Acusaron que el Tribunal de alzada no cumplió a cabalidad su deber de fundamentar y motivar, pues aparentemente circunscribe su decisión a los puntos resueltos por el inferior y que fueron objeto de apelación, empero no existe una exposición propia de las razones por las cuales el Juez A quo hubiera apreciado y valorado los elementos probatorios conforme a las reglas de la sana crítica y prudente criterio, ya que lo expuesto en el Auto de Vista es ambiguo y general.

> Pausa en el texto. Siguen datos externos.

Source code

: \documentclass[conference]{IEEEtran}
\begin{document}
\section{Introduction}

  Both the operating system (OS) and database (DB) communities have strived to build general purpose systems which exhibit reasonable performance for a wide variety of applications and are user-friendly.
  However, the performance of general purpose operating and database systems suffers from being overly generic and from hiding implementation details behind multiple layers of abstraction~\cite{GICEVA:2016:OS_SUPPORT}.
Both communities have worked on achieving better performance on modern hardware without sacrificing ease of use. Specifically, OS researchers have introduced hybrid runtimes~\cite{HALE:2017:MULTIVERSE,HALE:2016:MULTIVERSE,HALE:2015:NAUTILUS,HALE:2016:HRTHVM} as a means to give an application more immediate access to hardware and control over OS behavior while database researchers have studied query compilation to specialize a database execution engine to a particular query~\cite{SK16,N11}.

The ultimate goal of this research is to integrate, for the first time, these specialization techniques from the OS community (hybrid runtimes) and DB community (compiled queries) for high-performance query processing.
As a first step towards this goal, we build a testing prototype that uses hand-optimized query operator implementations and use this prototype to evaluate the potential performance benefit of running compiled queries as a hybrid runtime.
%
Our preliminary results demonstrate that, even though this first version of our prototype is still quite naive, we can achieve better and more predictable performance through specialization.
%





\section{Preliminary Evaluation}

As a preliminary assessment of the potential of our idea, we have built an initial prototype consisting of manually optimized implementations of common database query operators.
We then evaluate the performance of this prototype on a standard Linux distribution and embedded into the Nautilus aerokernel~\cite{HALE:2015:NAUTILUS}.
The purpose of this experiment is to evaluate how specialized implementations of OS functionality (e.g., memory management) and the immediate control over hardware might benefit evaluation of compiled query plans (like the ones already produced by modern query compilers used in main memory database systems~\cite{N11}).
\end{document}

Sostuvieron que la sentencia que fue confirmada por el Tribunal de alzada es contradictoria entre la parte considerativa y dispositiva porque al ser la fracción objeto de litis 121,28 m2 que forma parte de una superficie mayor, se entiende que es del lote de 2.165,58 m2 de la demandante, no pudiendo afectar y menos disgregar esa superficie de los 521,28 m2 de titularidad de los recurrentes, situación que vulnera el art. 213 del Código Procesal Civil, incongruencia que al afectar el fondo de la litis hace nula la Sentencia y Auto de Vista, sanción que debe aplicarse aun de oficio.

Denunciaron que el Tribunal Ad quem, incurrió en defectuosa y errónea valoración integral de la prueba porque la decisión asumida no es la correcta ni obedece a la legalidad, puesto que la correcta valoración de la prueba permite tener constancia que la demandada reconvencionista no demostró los hechos constitutivos de su pretensión, como tampoco acreditó con certeza la calidad de poseedora de la fracción que pretende usucapir; al contrario, los recurrentes con la prueba que presentaron refutaron la pretensión reconvenida.

Refirieron que no existe prueba idónea que acredite que María Candelaria Pardo adquirió en calidad de venta la fracción de 121,28 m2 para anexarlo al inmueble principal que adquirió de Teófila Siles Vidal y así tener acceso a la avenida Petrolera.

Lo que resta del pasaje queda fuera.